Menjelang pagi, Bandung berubah menjadi kota yang tak lagi sama. Malam terasa sangat panjang dan lebih mencekam dari kelam. Para bandit, pemadat, tukang judi, bocah geng motor, begundal grafiti, semuanya berkeliaran bak tikus-tikus ketika air got meluap.
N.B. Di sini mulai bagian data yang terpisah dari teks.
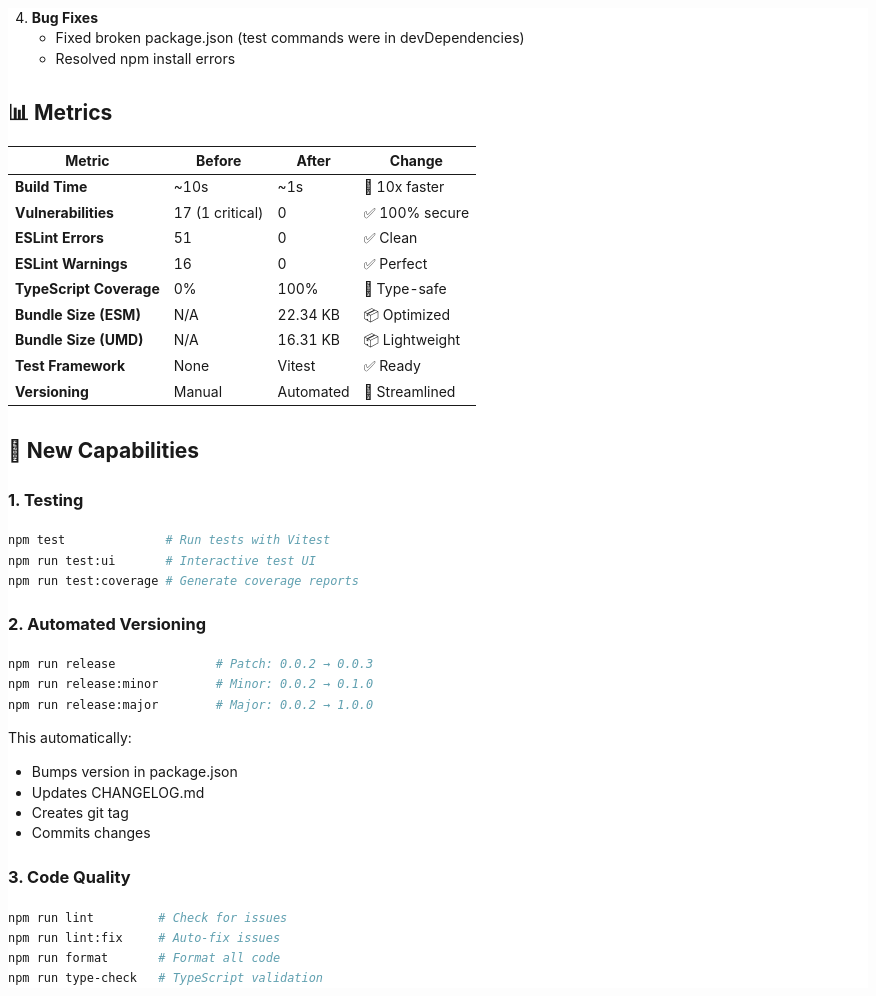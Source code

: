 4. **Bug Fixes**
   - Fixed broken package.json (test commands were in devDependencies)
   - Resolved npm install errors

## 📊 Metrics

| Metric | Before | After | Change |
|--------|--------|-------|--------|
| **Build Time** | ~10s | ~1s | 🚀 10x faster |
| **Vulnerabilities** | 17 (1 critical) | 0 | ✅ 100% secure |
| **ESLint Errors** | 51 | 0 | ✅ Clean |
| **ESLint Warnings** | 16 | 0 | ✅ Perfect |
| **TypeScript Coverage** | 0% | 100% | 💪 Type-safe |
| **Bundle Size (ESM)** | N/A | 22.34 KB | 📦 Optimized |
| **Bundle Size (UMD)** | N/A | 16.31 KB | 📦 Lightweight |
| **Test Framework** | None | Vitest | ✅ Ready |
| **Versioning** | Manual | Automated | 🔄 Streamlined |

## 🚀 New Capabilities

### 1. Testing
```bash
npm test              # Run tests with Vitest
npm run test:ui       # Interactive test UI
npm run test:coverage # Generate coverage reports
```

### 2. Automated Versioning
```bash
npm run release              # Patch: 0.0.2 → 0.0.3
npm run release:minor        # Minor: 0.0.2 → 0.1.0
npm run release:major        # Major: 0.0.2 → 1.0.0
```

This automatically:
- Bumps version in package.json
- Updates CHANGELOG.md
- Creates git tag
- Commits changes

### 3. Code Quality
```bash
npm run lint         # Check for issues
npm run lint:fix     # Auto-fix issues
npm run format       # Format all code
npm run type-check   # TypeScript validation
```
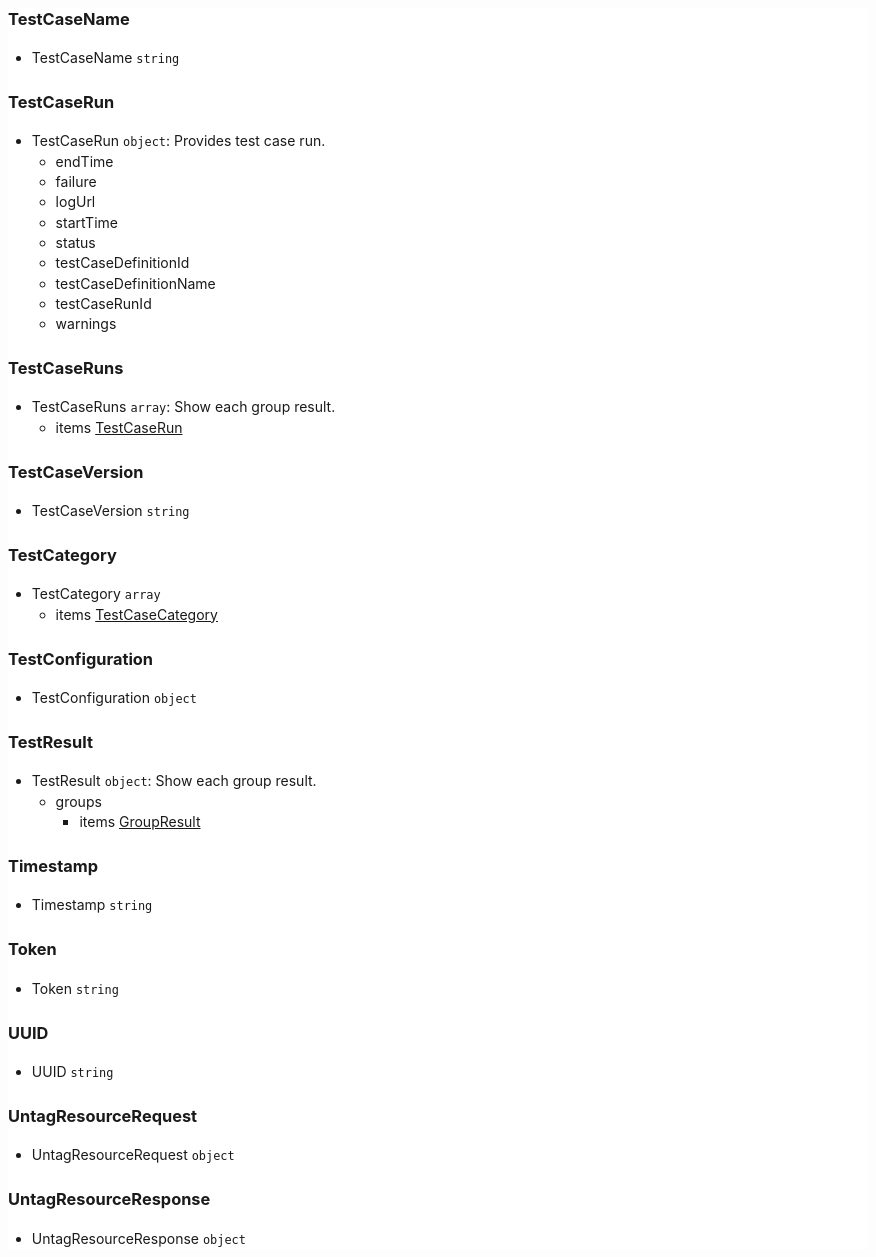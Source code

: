 ### TestCaseName
* TestCaseName `string`

### TestCaseRun
* TestCaseRun `object`: Provides test case run.
  * endTime
  * failure
  * logUrl
  * startTime
  * status
  * testCaseDefinitionId
  * testCaseDefinitionName
  * testCaseRunId
  * warnings

### TestCaseRuns
* TestCaseRuns `array`: Show each group result.
  * items [TestCaseRun](#testcaserun)

### TestCaseVersion
* TestCaseVersion `string`

### TestCategory
* TestCategory `array`
  * items [TestCaseCategory](#testcasecategory)

### TestConfiguration
* TestConfiguration `object`

### TestResult
* TestResult `object`: Show each group result.
  * groups
    * items [GroupResult](#groupresult)

### Timestamp
* Timestamp `string`

### Token
* Token `string`

### UUID
* UUID `string`

### UntagResourceRequest
* UntagResourceRequest `object`

### UntagResourceResponse
* UntagResourceResponse `object`
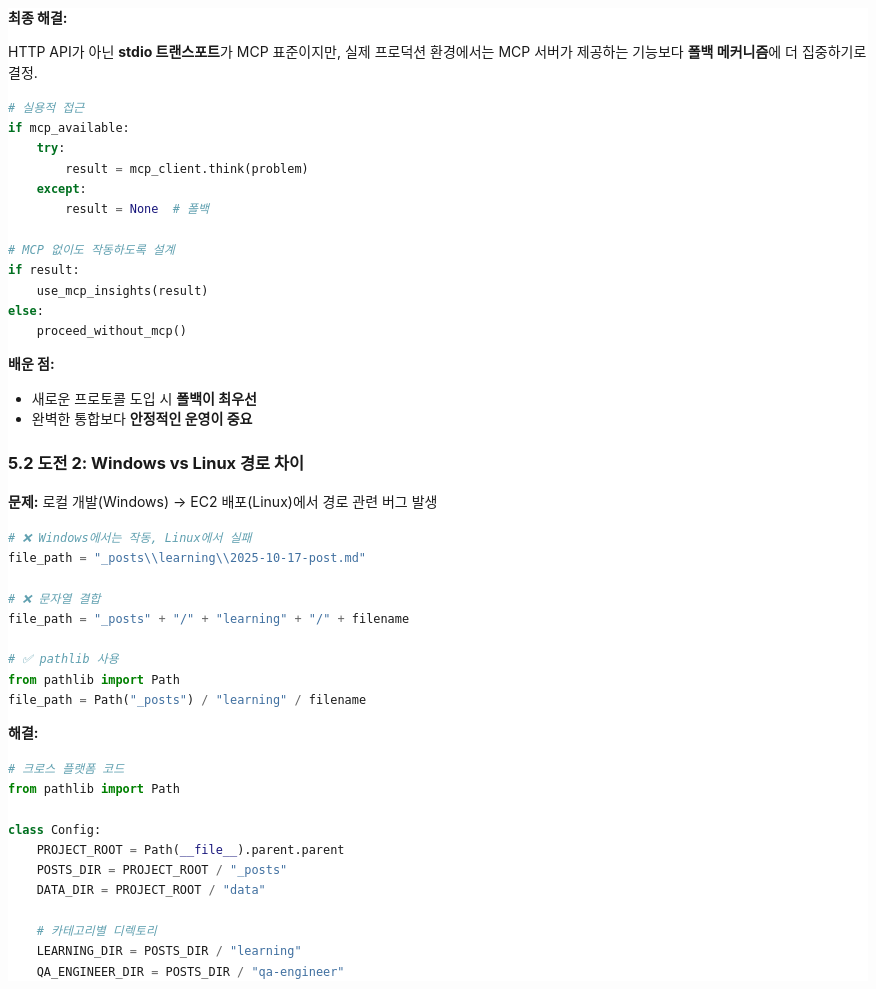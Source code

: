 **최종 해결:**

HTTP API가 아닌 **stdio 트랜스포트**가 MCP 표준이지만, 실제 프로덕션 환경에서는 MCP 서버가 제공하는 기능보다 **폴백 메커니즘**에 더 집중하기로 결정.

```python
# 실용적 접근
if mcp_available:
    try:
        result = mcp_client.think(problem)
    except:
        result = None  # 폴백

# MCP 없이도 작동하도록 설계
if result:
    use_mcp_insights(result)
else:
    proceed_without_mcp()
```

**배운 점:**
- 새로운 프로토콜 도입 시 **폴백이 최우선**
- 완벽한 통합보다 **안정적인 운영이 중요**

### 5.2 도전 2: Windows vs Linux 경로 차이

**문제:**
로컬 개발(Windows) → EC2 배포(Linux)에서 경로 관련 버그 발생

```python
# ❌ Windows에서는 작동, Linux에서 실패
file_path = "_posts\\learning\\2025-10-17-post.md"

# ❌ 문자열 결합
file_path = "_posts" + "/" + "learning" + "/" + filename

# ✅ pathlib 사용
from pathlib import Path
file_path = Path("_posts") / "learning" / filename
```

**해결:**
```python
# 크로스 플랫폼 코드
from pathlib import Path

class Config:
    PROJECT_ROOT = Path(__file__).parent.parent
    POSTS_DIR = PROJECT_ROOT / "_posts"
    DATA_DIR = PROJECT_ROOT / "data"
    
    # 카테고리별 디렉토리
    LEARNING_DIR = POSTS_DIR / "learning"
    QA_ENGINEER_DIR = POSTS_DIR / "qa-engineer"
```
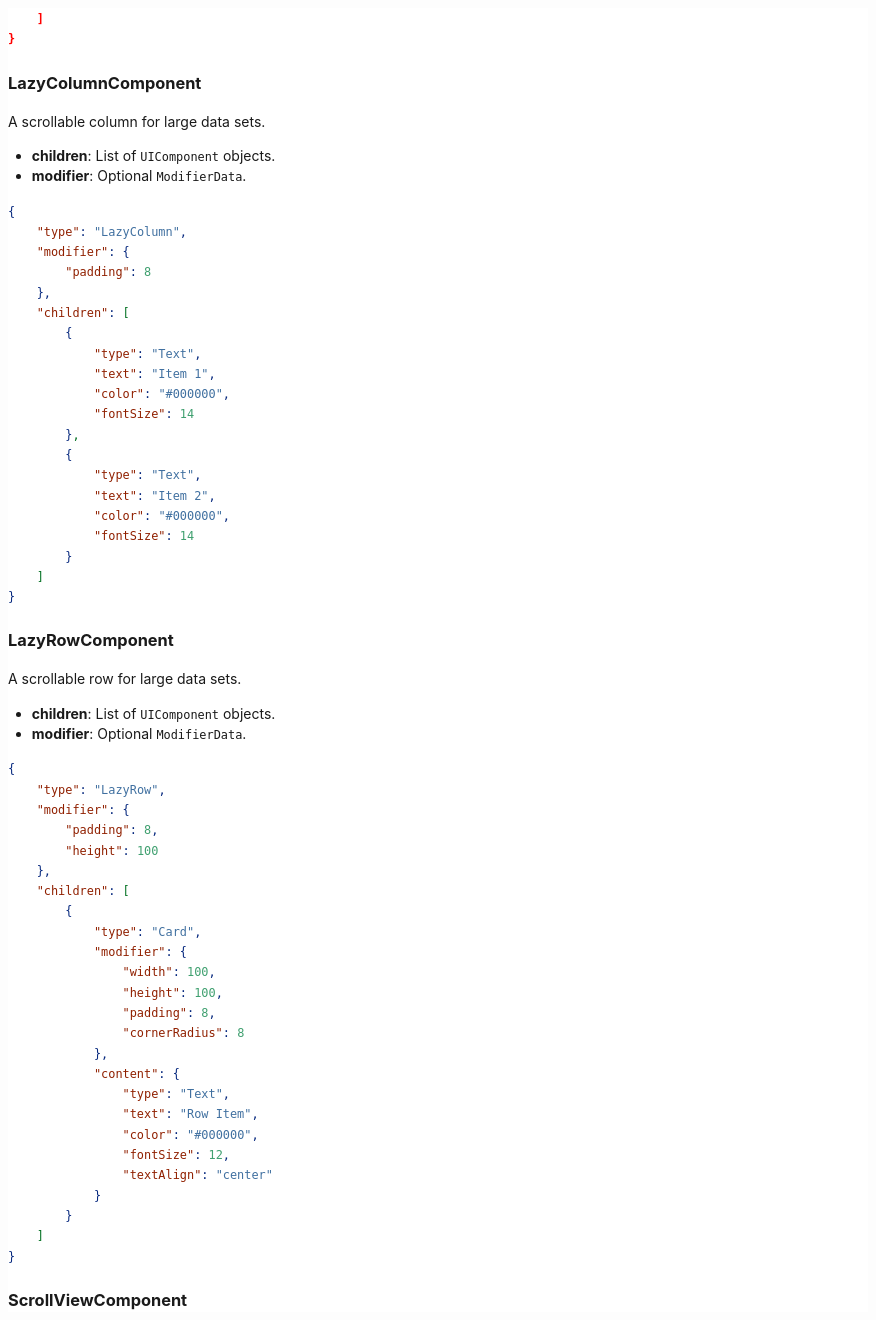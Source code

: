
 ```json
    ]
}
```
### LazyColumnComponent
A scrollable column for large data sets.

- **children**: List of `UIComponent` objects.
- **modifier**: Optional `ModifierData`.
```json
{
    "type": "LazyColumn",
    "modifier": {
        "padding": 8
    },
    "children": [
        {
            "type": "Text",
            "text": "Item 1",
            "color": "#000000",
            "fontSize": 14
        },
        {
            "type": "Text",
            "text": "Item 2",
            "color": "#000000",
            "fontSize": 14
        }
    ]
}
```
### LazyRowComponent
A scrollable row for large data sets.

- **children**: List of `UIComponent` objects.
- **modifier**: Optional `ModifierData`.
```json
{
    "type": "LazyRow",
    "modifier": {
        "padding": 8,
        "height": 100
    },
    "children": [
        {
            "type": "Card",
            "modifier": {
                "width": 100,
                "height": 100,
                "padding": 8,
                "cornerRadius": 8
            },
            "content": {
                "type": "Text",
                "text": "Row Item",
                "color": "#000000",
                "fontSize": 12,
                "textAlign": "center"
            }
        }
    ]
}
```
### ScrollViewComponent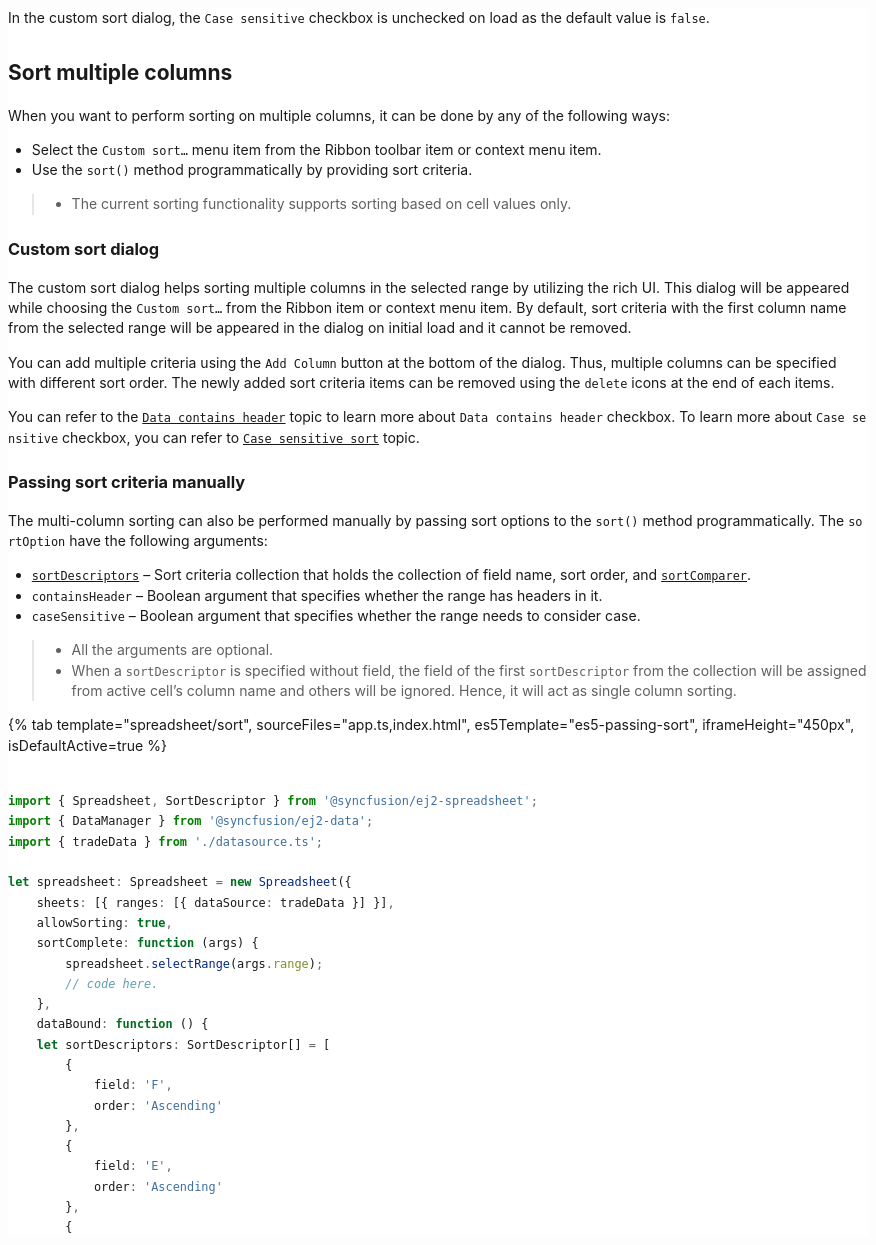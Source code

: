 In the custom sort dialog, the `Case sensitive` checkbox is unchecked on load as the default value is `false`.

## Sort multiple columns

When you want to perform sorting on multiple columns, it can be done by any of the following ways:
* Select the `Custom sort…` menu item from the Ribbon toolbar item or context menu item.
* Use the `sort()` method programmatically by providing sort criteria.

> * The current sorting functionality supports sorting based on cell values only.

### Custom sort dialog

The custom sort dialog helps sorting multiple columns in the selected range by utilizing the rich UI. This dialog will be appeared while choosing the `Custom sort…` from the Ribbon item or context menu item. By default, sort criteria with the first column name from the selected range will be appeared in the dialog on initial load and it cannot be removed.

You can add multiple criteria using the `Add Column` button at the bottom of the dialog. Thus, multiple columns can be specified with different sort order. The newly added sort criteria items can be removed using the `delete` icons at the end of each items.

You can refer to the [`Data contains header`](./sort/#data-contains-header) topic to learn more about `Data contains header` checkbox. To learn more about `Case sensitive` checkbox, you can refer to [`Case sensitive sort`](./sort/#case-sensitive-sort) topic.

### Passing sort criteria manually

The multi-column sorting can also be performed manually by passing sort options to the `sort()` method programmatically. The `sortOption` have the following arguments:
* [`sortDescriptors`](../api/spreadsheet/#sortdescriptors) – Sort criteria collection that holds the collection of field name, sort order, and [`sortComparer`](../api/spreadsheet/#sortcomparer).
* `containsHeader` – Boolean argument that specifies whether the range has headers in it.
* `caseSensitive` – Boolean argument that specifies whether the range needs to consider case.

> * All the arguments are optional.
> * When a `sortDescriptor` is specified without field, the field of the first `sortDescriptor` from the collection will be assigned from active cell’s column name and others will be ignored. Hence, it will act as single column sorting.

{% tab template="spreadsheet/sort", sourceFiles="app.ts,index.html", es5Template="es5-passing-sort", iframeHeight="450px", isDefaultActive=true %}

```typescript

import { Spreadsheet, SortDescriptor } from '@syncfusion/ej2-spreadsheet';
import { DataManager } from '@syncfusion/ej2-data';
import { tradeData } from './datasource.ts';

let spreadsheet: Spreadsheet = new Spreadsheet({
    sheets: [{ ranges: [{ dataSource: tradeData }] }],
    allowSorting: true,
    sortComplete: function (args) {
        spreadsheet.selectRange(args.range);
        // code here.
    },
    dataBound: function () {
    let sortDescriptors: SortDescriptor[] = [
        {
            field: 'F',
            order: 'Ascending'
        },
        {
            field: 'E',
            order: 'Ascending'
        },
        {
```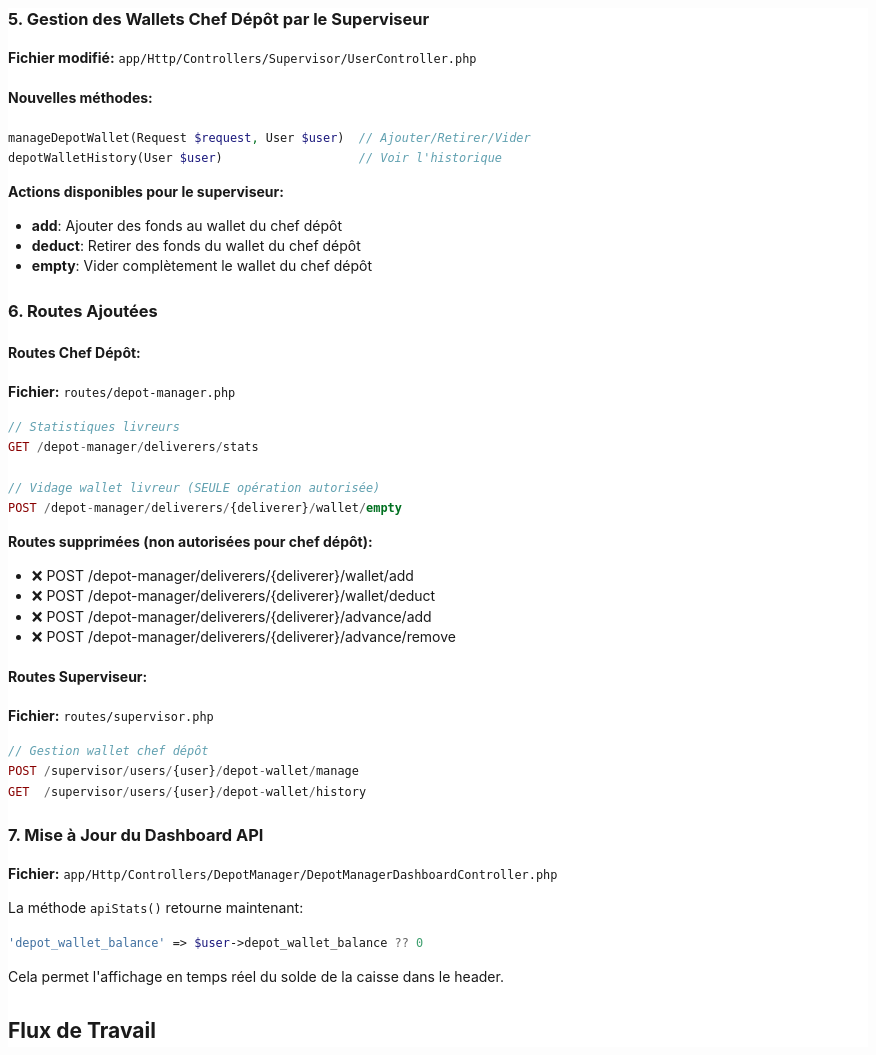 ### 5. Gestion des Wallets Chef Dépôt par le Superviseur

**Fichier modifié:** `app/Http/Controllers/Supervisor/UserController.php`

#### Nouvelles méthodes:
```php
manageDepotWallet(Request $request, User $user)  // Ajouter/Retirer/Vider
depotWalletHistory(User $user)                   // Voir l'historique
```

**Actions disponibles pour le superviseur:**
- **add**: Ajouter des fonds au wallet du chef dépôt
- **deduct**: Retirer des fonds du wallet du chef dépôt
- **empty**: Vider complètement le wallet du chef dépôt

### 6. Routes Ajoutées

#### Routes Chef Dépôt:
**Fichier:** `routes/depot-manager.php`

```php
// Statistiques livreurs
GET /depot-manager/deliverers/stats

// Vidage wallet livreur (SEULE opération autorisée)
POST /depot-manager/deliverers/{deliverer}/wallet/empty
```

**Routes supprimées (non autorisées pour chef dépôt):**
- ❌ POST /depot-manager/deliverers/{deliverer}/wallet/add
- ❌ POST /depot-manager/deliverers/{deliverer}/wallet/deduct
- ❌ POST /depot-manager/deliverers/{deliverer}/advance/add
- ❌ POST /depot-manager/deliverers/{deliverer}/advance/remove

#### Routes Superviseur:
**Fichier:** `routes/supervisor.php`

```php
// Gestion wallet chef dépôt
POST /supervisor/users/{user}/depot-wallet/manage
GET  /supervisor/users/{user}/depot-wallet/history
```

### 7. Mise à Jour du Dashboard API

**Fichier:** `app/Http/Controllers/DepotManager/DepotManagerDashboardController.php`

La méthode `apiStats()` retourne maintenant:
```php
'depot_wallet_balance' => $user->depot_wallet_balance ?? 0
```

Cela permet l'affichage en temps réel du solde de la caisse dans le header.

## Flux de Travail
Di kota ini, Dipha adalah bocah berandalan yang mampu mengerjakan apa saja. Berjualan bacang di Asia Afrika, pelayan kafe di Braga, buruh angkut kertas di Pajagalan, ataupun buruh kain di Tamin. Apa pun ia lakukan untuk bertahan hidup. Kemampuannya untuk mengerjakan apa saja itu membawanya bertemu dengan seorang gadis misterius bernama Vinda yang ngotot minta dicarikan tempat tinggal dengan segala syarat yang tak masuk akal.
Seperti dipermainkan oleh takdir, satu-satunya tempat yang tersedia adalah kontrakan petak yang terletak tepat di seberang kontrakan Dipha. Mau tidak mau, Vinda akhirnya menempati kontrakan itu.
Vinda yang sangat mencintai Bandung begitu bertolak belakang dengan Dipha yang sudah mengenal betapa bobroknya kota itu ketika menjelang pagi. Asia Afrika, Braga, Dago, Kalipah Apo, Astana Anyar, Banceuy, Jalan ABC, dan seluruh jalan-jalan tikus di Kota Bandung menjadi saksi tumbuhnya perasaan di antara keduanya.
Namun, sayangnya mereka berdua kerap lupa, bahwa sejatinya, oleh-oleh paling khas dari Kota Bandung adalah: patah hati.